Born in Chía, Cundinamarca, he entered the Major Seminary of Bogotá as a child and was ordained a priest in 1911. He studied at the Pontifical Gregorian University, returning to Colombia in 1918. He served the Archdiocese of Bogotá in varied capacities, including as a chaplain for clergy, and a school chaplain. In 1944, he was ordained a bishop and was appointed auxiliary bishop of Bogotá. In 1950, he became the vicar general for the archdiocese. In the 1960s, he was made a titular archbishop and participated in the Second Vatican Council.

== Early life and education ==
Emilio de Brigard Ortiz was born on 15 May 1888, in Chía, Cundinamarca, Colombia. He was of Spanish, French, and Polish descent. His great-great-grandfather was Antonio Nariño, the Colombian independence fighter and statesman. His parents, Luís de Brigard Saíz and María Josefa Ortiz Álvarez, both came from prominent families, and were dignified but simple people. They instilled in Brigard humanitarian principles and a devout Catholic faith. He had three siblings: Julio, Arturo, and María Luisa.

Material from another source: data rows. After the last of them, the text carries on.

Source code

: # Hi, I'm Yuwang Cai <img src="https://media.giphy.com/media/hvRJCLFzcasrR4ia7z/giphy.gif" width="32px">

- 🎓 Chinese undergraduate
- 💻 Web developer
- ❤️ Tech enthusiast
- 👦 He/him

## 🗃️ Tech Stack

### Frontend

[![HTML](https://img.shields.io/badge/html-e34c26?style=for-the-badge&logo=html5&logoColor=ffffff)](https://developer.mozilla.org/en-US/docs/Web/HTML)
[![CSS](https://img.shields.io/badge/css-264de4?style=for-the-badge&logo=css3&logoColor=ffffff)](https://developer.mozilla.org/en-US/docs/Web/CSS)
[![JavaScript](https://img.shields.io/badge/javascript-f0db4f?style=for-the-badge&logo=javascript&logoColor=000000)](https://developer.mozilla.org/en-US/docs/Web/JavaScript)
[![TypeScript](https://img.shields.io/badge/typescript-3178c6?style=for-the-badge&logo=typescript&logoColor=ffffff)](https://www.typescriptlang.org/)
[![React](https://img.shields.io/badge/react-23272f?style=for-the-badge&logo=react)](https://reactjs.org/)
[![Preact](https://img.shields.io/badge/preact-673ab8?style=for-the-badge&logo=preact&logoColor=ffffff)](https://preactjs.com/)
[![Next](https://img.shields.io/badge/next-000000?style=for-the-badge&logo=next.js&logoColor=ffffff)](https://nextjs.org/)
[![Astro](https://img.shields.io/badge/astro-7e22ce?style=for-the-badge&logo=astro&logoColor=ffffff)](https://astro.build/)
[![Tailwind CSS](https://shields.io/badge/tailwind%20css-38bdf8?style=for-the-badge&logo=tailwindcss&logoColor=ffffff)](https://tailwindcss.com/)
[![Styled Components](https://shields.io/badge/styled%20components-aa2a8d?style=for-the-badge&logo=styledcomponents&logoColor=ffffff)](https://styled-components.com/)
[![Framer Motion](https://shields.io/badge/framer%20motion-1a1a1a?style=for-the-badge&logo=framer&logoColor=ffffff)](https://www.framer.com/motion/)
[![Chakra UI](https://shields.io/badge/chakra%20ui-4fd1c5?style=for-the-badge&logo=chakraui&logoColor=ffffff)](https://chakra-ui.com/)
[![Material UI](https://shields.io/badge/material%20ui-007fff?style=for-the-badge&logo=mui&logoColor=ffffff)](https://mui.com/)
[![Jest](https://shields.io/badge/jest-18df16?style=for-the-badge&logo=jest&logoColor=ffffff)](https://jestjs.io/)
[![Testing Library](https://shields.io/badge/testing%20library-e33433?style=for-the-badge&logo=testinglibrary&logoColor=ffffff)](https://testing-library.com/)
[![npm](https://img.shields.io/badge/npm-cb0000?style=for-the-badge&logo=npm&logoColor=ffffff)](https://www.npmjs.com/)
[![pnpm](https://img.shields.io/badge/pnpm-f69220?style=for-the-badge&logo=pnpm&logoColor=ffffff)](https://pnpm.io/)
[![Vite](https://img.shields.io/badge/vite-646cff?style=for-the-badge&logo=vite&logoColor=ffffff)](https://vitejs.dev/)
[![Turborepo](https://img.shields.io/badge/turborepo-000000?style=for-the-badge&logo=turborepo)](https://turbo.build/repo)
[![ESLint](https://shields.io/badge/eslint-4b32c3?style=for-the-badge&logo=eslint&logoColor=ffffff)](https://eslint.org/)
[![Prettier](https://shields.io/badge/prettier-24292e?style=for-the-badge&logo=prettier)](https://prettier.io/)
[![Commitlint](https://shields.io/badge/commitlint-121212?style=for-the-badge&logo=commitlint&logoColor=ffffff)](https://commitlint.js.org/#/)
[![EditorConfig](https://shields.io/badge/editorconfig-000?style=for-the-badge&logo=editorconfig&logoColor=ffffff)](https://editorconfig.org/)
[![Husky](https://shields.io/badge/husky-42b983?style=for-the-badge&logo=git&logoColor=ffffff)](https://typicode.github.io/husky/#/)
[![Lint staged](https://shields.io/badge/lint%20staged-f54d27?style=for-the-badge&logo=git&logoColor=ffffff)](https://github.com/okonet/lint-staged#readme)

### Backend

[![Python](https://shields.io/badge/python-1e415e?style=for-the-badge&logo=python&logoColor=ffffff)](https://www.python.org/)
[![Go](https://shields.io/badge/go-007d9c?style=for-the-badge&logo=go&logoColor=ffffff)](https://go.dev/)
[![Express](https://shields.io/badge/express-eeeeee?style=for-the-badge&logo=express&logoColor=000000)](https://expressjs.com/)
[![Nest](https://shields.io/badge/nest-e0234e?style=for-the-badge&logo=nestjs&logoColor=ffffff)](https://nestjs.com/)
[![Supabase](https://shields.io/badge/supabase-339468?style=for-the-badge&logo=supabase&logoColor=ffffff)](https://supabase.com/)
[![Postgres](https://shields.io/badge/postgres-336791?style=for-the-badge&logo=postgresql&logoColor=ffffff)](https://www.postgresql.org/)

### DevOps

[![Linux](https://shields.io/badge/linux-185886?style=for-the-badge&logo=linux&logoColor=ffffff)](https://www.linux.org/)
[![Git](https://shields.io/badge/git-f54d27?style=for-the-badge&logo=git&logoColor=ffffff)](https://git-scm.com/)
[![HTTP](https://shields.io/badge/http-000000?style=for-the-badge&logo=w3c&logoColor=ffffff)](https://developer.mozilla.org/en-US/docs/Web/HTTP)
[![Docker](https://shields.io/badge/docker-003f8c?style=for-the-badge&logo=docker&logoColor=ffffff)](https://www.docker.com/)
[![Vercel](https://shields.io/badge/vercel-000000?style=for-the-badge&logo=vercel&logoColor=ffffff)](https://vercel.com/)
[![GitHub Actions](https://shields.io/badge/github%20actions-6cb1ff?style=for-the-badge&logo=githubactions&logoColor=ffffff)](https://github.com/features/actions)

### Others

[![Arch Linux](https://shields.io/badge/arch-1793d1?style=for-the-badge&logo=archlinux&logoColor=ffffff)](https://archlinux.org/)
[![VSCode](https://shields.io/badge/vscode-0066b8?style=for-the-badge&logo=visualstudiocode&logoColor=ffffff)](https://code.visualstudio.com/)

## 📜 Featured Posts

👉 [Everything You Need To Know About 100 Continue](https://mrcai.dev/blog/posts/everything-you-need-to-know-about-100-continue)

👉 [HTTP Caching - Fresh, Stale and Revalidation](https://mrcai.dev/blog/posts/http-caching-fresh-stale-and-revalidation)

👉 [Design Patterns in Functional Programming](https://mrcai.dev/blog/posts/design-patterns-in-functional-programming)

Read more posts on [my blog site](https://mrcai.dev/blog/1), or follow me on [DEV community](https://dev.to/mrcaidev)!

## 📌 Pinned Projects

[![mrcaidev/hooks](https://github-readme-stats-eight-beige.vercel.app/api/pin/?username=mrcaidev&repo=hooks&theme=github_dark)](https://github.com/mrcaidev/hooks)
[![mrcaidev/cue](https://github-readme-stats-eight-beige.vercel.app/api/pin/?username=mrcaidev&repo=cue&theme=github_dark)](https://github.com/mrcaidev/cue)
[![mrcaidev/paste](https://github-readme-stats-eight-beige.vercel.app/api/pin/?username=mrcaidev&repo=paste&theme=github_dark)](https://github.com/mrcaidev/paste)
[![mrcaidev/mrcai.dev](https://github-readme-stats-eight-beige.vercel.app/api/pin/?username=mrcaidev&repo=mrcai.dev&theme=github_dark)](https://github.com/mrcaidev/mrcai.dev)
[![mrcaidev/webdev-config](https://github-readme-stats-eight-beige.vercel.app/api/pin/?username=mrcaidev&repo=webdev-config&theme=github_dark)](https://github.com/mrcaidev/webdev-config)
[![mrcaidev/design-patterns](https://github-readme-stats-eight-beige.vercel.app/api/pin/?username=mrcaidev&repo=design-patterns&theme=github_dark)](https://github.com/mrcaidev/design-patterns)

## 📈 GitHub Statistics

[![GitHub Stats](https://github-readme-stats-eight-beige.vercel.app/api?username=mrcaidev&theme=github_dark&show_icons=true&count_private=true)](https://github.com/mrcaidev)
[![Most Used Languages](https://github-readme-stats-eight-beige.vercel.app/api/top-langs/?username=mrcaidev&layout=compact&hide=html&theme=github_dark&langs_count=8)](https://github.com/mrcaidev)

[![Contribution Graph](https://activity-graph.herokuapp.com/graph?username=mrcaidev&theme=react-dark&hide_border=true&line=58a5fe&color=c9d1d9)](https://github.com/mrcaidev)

Brigard was admitted as a child to the Major Seminary of Bogotá to study. He was ordained to the priesthood on 28 October 1911, at the age of 23, by the Archbishop of Bogotá, Bernardo Herrera Restrepo. A few months later he was appointed chaplain of the San Antonio Asylum. Soon after, he was sent to Rome, Italy, and entered the Pontifical Pio Latino American College. He earned two advanced degrees from the Pontifical Gregorian University, graduating with his Doctor of Theology in 1915 and his Doctor of Canon Law in 1917.

== Priesthood ==
After completing his education in Rome, he returned to Colombia in 1918 and began a long and varied career in service of the Archdiocese of Bogotá. His work was often focused especially on care for children, the poor and the sick, and took up the cause of striving to gain better working conditions for laborers. He provided support to poorly-funded charity homes and provided charity to those in need. He was revered by the many he served and worked with, and was affectionately nicknamed "el Doctorcito" (diminutive of "the Doctor").

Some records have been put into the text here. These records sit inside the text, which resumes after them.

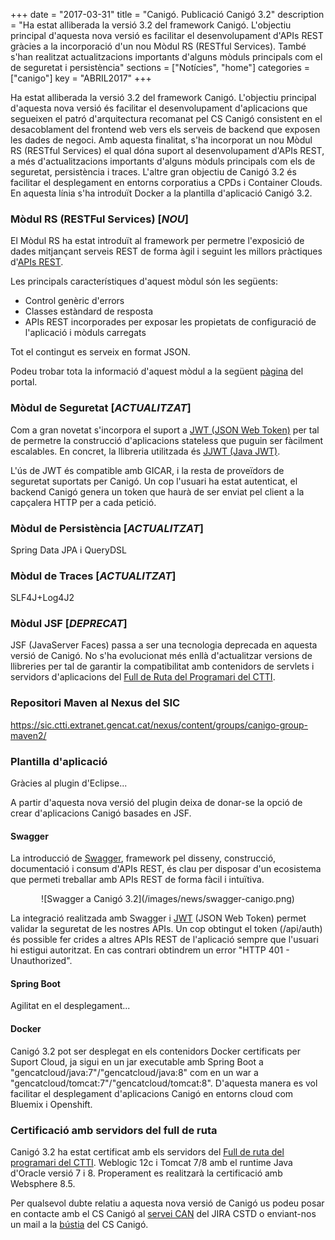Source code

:+++
date        = "2017-03-31"
title       = "Canigó. Publicació Canigó 3.2"
description = "Ha estat alliberada la versió 3.2 del framework Canigó. L'objectiu principal d'aquesta nova versió es facilitar el desenvolupament d'APIs REST gràcies a la incorporació d'un nou Mòdul RS (RESTful Services). També s'han realitzat actualitzacions importants d'alguns mòduls principals com el de seguretat i persistència"
sections    = ["Notícies", "home"]
categories  = ["canigo"]
key         = "ABRIL2017"
+++

Ha estat alliberada la versió 3.2 del framework Canigó. L'objectiu principal d'aquesta nova versió és facilitar el desenvolupament d'aplicacions que segueixen el patró d'arquitectura recomanat pel CS Canigó consistent en el desacoblament del frontend web vers els serveis de backend que exposen les dades de negoci. Amb aquesta finalitat, s'ha incorporat un nou Mòdul RS (RESTful Services) el qual dóna suport al desenvolupament d'APIs REST, a més d'actualitzacions importants d'alguns mòduls principals com els de seguretat, persistència i traces. L'altre gran objectiu de Canigó 3.2 és facilitar el desplegament en entorns corporatius a CPDs i Container Clouds. En aquesta línia s'ha introduït Docker a la plantilla d'aplicació Canigó 3.2.


### Mòdul RS (RESTFul Services) [_NOU_]

El Mòdul RS ha estat introduït al framework per permetre l'exposició de dades mitjançant serveis REST de forma àgil i seguint les millors pràctiques d'[APIs REST](http://canigo.ctti.gencat.cat/blog/2016/01/api/).

Les principals característiques d'aquest mòdul són les següents:

* Control genèric d'errors
* Classes estàndard de resposta
* APIs REST incorporades per exposar les propietats de configuració de l'aplicació i mòduls carregats

Tot el contingut es serveix en format JSON.

Podeu trobar tota la informació d'aquest mòdul a la següent [pàgina](http://canigo.ctti.gencat.cat/canigo-documentacio-versions-3x-core/modul-rs/) del portal.

### Mòdul de Seguretat [_ACTUALITZAT_]

Com a gran novetat s'incorpora el suport a [JWT (JSON Web Token)](https://jwt.io/) per tal de permetre la construcció d'aplicacions stateless que puguin ser fàcilment escalables. En concret, la llibreria utilitzada és [JJWT (Java JWT)](https://github.com/jwtk/jjwt).

L'ús de JWT és compatible amb GICAR, i la resta de proveïdors de seguretat suportats per Canigó. 
Un cop l'usuari ha estat autenticat, el backend Canigó genera un token que haurà de ser enviat pel client a la capçalera HTTP per a cada petició.

### Mòdul de Persistència [_ACTUALITZAT_]


Spring Data JPA i QueryDSL

### Mòdul de Traces [_ACTUALITZAT_]

SLF4J+Log4J2

### Mòdul JSF [_DEPRECAT_]

JSF (JavaServer Faces) passa a ser una tecnologia deprecada en aquesta versió de Canigó. No s'ha evolucionat més enllà d'actualitzar versions de llibreries per tal de garantir la compatibilitat amb contenidors de servlets i servidors d'aplicacions del [Full de Ruta del Programari del CTTI](https://portic.ctti.gencat.cat/les_TIC/Normativa/arquitectura/Documents/Full%20de%20Ruta%20del%20Programari.pdf).

### Repositori Maven al Nexus del SIC

https://sic.ctti.extranet.gencat.cat/nexus/content/groups/canigo-group-maven2/

### Plantilla d'aplicació

Gràcies al plugin d'Eclipse...

A partir d'aquesta nova versió del plugin deixa de donar-se la opció de crear d'aplicacions Canigó basades en JSF.

#### Swagger

La introducció de [Swagger](http://swagger.io/), framework pel disseny, construcció, documentació i consum d'APIs REST, és clau per disposar d'un ecosistema que permeti treballar amb APIs REST de forma fàcil i intuïtiva.

<center>![Swagger a Canigó 3.2](/images/news/swagger-canigo.png)</center>

La integració realitzada amb Swagger i [JWT](https://jwt.io/) (JSON Web Token) permet validar la seguretat de les nostres APIs. Un cop obtingut el token (/api/auth) és possible fer crides a altres APIs REST de l'aplicació sempre que l'usuari hi estigui autoritzat. En cas contrari obtindrem un error "HTTP 401 - Unauthorized".

#### Spring Boot

Agilitat en el desplegament...

#### Docker

Canigó 3.2 pot ser desplegat en els contenidors Docker certificats per Suport Cloud, ja sigui en un jar executable amb Spring Boot a "gencatcloud/java:7"/"gencatcloud/java:8" com en un war a "gencatcloud/tomcat:7"/"gencatcloud/tomcat:8". D'aquesta manera es vol facilitar el desplegament d'aplicacions Canigó en entorns cloud com Bluemix i Openshift.

### Certificació amb servidors del full de ruta

Canigó 3.2 ha estat certificat amb els servidors del [Full de ruta del programari del CTTI](https://portic.ctti.gencat.cat/les_TIC/Normativa/arquitectura/Documents/Full%20de%20Ruta%20del%20Programari.pdf). Weblogic 12c i Tomcat 7/8 amb el runtime Java d'Oracle versió 7 i 8. Properament es realitzarà la certificació amb Websphere 8.5.

Per qualsevol dubte relatiu a aquesta nova versió de Canigó us podeu posar en contacte amb el CS Canigó al [servei CAN](https://cstd.ctti.gencat.cat/jiracstd/browse/CAN) del JIRA CSTD o enviant-nos un mail a la [bústia](oficina-tecnica.canigo.ctti@gencat.cat) del CS Canigó.
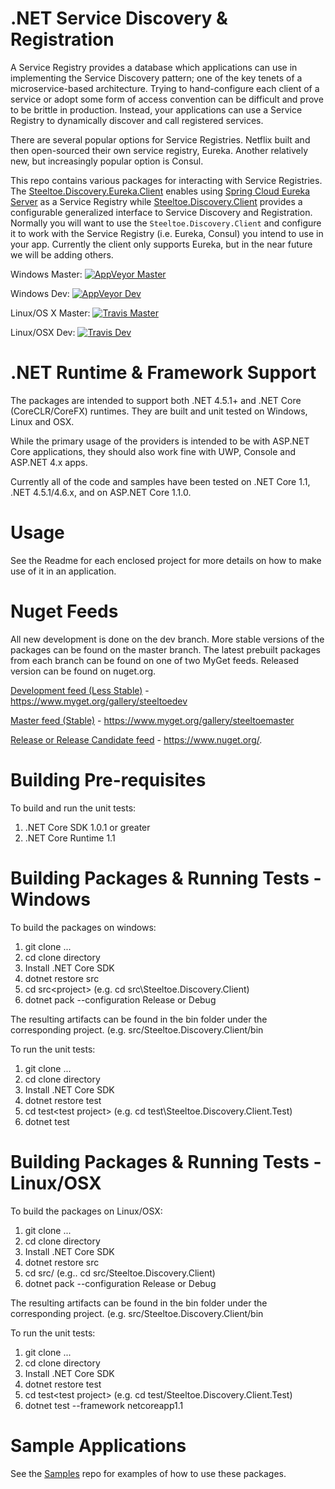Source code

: # .NET Service Discovery & Registration
A Service Registry provides a database which applications can use in implementing the Service Discovery pattern; one of the key tenets of a microservice-based architecture. Trying to hand-configure each client of a service or adopt some form of access convention can be difficult and prove to be brittle in production. Instead, your applications can use a Service Registry to dynamically discover and call registered services.

There are several popular options for Service Registries. Netflix built and then open-sourced their own service registry, Eureka. Another relatively new, but increasingly popular option is Consul. 

This repo contains various packages for interacting with Service Registries.  The [Steeltoe.Discovery.Eureka.Client](https://github.com/SteeltoeOSS/Discovery/tree/master/src/Steeltoe.Discovery.Eureka.Client) enables using [Spring Cloud Eureka Server](http://projects.spring.io/spring-cloud/docs/1.0.3/spring-cloud.html#spring-cloud-eureka-server) as a Service Registry while [Steeltoe.Discovery.Client](https://github.com/SteeltoeOSS/Discovery/tree/master/src/Steeltoe.Discovery.Client) provides a configurable generalized interface to Service Discovery and Registration.  Normally you will want to use the `Steeltoe.Discovery.Client` and configure it to work with the Service Registry (i.e. Eureka, Consul) you intend to use in your app. Currently the client only supports Eureka, but in the near future we will be adding others.

Windows Master:  [![AppVeyor Master](https://ci.appveyor.com/api/projects/status/j6i5gxxwt21gys01/branch/master?svg=true)](https://ci.appveyor.com/project/steeltoe/discovery/branch/master)

Windows Dev:  [![AppVeyor Dev](https://ci.appveyor.com/api/projects/status/j6i5gxxwt21gys01/branch/dev?svg=true)](https://ci.appveyor.com/project/steeltoe/discovery/branch/dev)

Linux/OS X Master: [![Travis Master](https://travis-ci.org/SteeltoeOSS/Discovery.svg?branch=master)](https://travis-ci.org/SteeltoeOSS/Discovery)

Linux/OSX Dev: [![Travis Dev](https://travis-ci.org/SteeltoeOSS/Discovery.svg?branch=dev)](https://travis-ci.org/SteeltoeOSS/Discovery)

# .NET Runtime & Framework Support
The packages are intended to support both .NET 4.5.1+ and .NET Core (CoreCLR/CoreFX) runtimes.  They are built and unit tested on Windows, Linux and OSX.

While the primary usage of the providers is intended to be with ASP.NET Core applications, they should also work fine with UWP, Console and ASP.NET 4.x apps.
 
Currently all of the code and samples have been tested on .NET Core 1.1, .NET 4.5.1/4.6.x, and on ASP.NET Core 1.1.0.
# Usage
See the Readme for each enclosed project for more details on how to make use of it in an application.

# Nuget Feeds
All new development is done on the dev branch. More stable versions of the packages can be found on the master branch. The latest prebuilt packages from each branch can be found on one of two MyGet feeds. Released version can be found on nuget.org.

[Development feed (Less Stable)](https://www.myget.org/gallery/steeltoedev) - https://www.myget.org/gallery/steeltoedev

[Master feed (Stable)](https://www.myget.org/gallery/steeltoemaster) - https://www.myget.org/gallery/steeltoemaster

[Release or Release Candidate feed](https://www.nuget.org/) - https://www.nuget.org/. 

# Building Pre-requisites
To build and run the unit tests:

1. .NET Core SDK 1.0.1 or greater
2. .NET Core Runtime 1.1

# Building Packages & Running Tests - Windows
To build the packages on windows:

1. git clone ...
2. cd clone directory
3. Install .NET Core SDK
4. dotnet restore src
5. cd src\<project> (e.g. cd src\Steeltoe.Discovery.Client)
6. dotnet pack --configuration Release or Debug 

The resulting artifacts can be found in the bin folder under the corresponding project. (e.g. src/Steeltoe.Discovery.Client/bin

To run the unit tests:

1. git clone ...
2. cd clone directory
3. Install .NET Core SDK 
4. dotnet restore test
5. cd test\<test project> (e.g. cd test\Steeltoe.Discovery.Client.Test)
6. dotnet test

# Building Packages & Running Tests - Linux/OSX
To build the packages on Linux/OSX:

1. git clone ...
2. cd clone directory
3. Install .NET Core SDK
4. dotnet restore src
5. cd src/<project> (e.g.. cd src/Steeltoe.Discovery.Client)
6. dotnet pack --configuration Release or Debug

The resulting artifacts can be found in the bin folder under the corresponding project. (e.g. src/Steeltoe.Discovery.Client/bin

To run the unit tests:

1. git clone ...
2. cd clone directory
3. Install .NET Core SDK 
4. dotnet restore test
5. cd test\<test project> (e.g. cd test/Steeltoe.Discovery.Client.Test)
6. dotnet test --framework netcoreapp1.1

# Sample Applications
See the [Samples](https://github.com/SteeltoeOSS/Samples) repo for examples of how to use these packages.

Officially, he served in various offices throughout his priesthood: as a chaplain to fellow priests, director of the "Home for Homeless Children," and the chaplain of the Visitation Order monastery in Bogotá. However, he was best known for serving as the chaplain of the Gimnasio Moderno, Gimnasio Nuevo, Gimnasio Femenino, and the Colegio de la Presentación Centro schools in Bogotá. He was also on the faculty of the Major Seminary of Bogotá, his alma mater, and the Pontifical Xavierian University, among others. He also served as the chancellor of the archdiocese.

== Auxiliary bishop ==
On 29 July 1944, Brigard was appointed Auxiliary Bishop of Bogotá and Titular Bishop of Coracesium by Pope Pius XII. His episcopal consecration took place on 3 September 1944 at the Primatial Cathedral of Bogotá, with the Archbishop of Bogotá Ismael Perdomo Borrero, as principal consecrator. The Bishop of Manizales, Luis Concha Córdoba, and the Bishop of Antioquía, Luis Andrade Valderrama, served as co-consecrators.

As auxiliary bishop, Brigard grew very close to Archbishop Perdomo. By the mid-1940s, the archbishop was in his 70s, and Brigard assisted him in leading the archdiocese. Brigard often represented the archdiocese at international events, such as the Second National Eucharistic Congress in Ecuador in 1949, and the Quinquennial visit ad limina in the Vatican City in 1950. When Archbishop Perdomo died on 3 June 1950, Brigard was appointed vicar capitular, in which capacity he administered the archdiocese until 8 September 1950, when Crisanto Luque Sánchez was installed as archbishop. He then became the vicar general of the archdiocese.

Throughout his episcopacy, Brigard ordained many priests and co-consecrated multiple bishops. He ordained Father José Miguel López Hurtado in 1946, and ordained two priests who went on to become bishops: Héctor Luis Gutiérrez Pabón in 1962 and Fabio Suescún Mutis in 1966. The bishops he co-consecrated were: Vicente Roig y Villalba in 1945, Luis Pérez Hernández in 1946, Camilo Plácido Crous y Salichs in 1947, Baltasar Álvarez Restrepo in 1949, Antonio Torasso in 1952, Pedro Grau y Arola in 1953, and Pablo Correa León in 1957.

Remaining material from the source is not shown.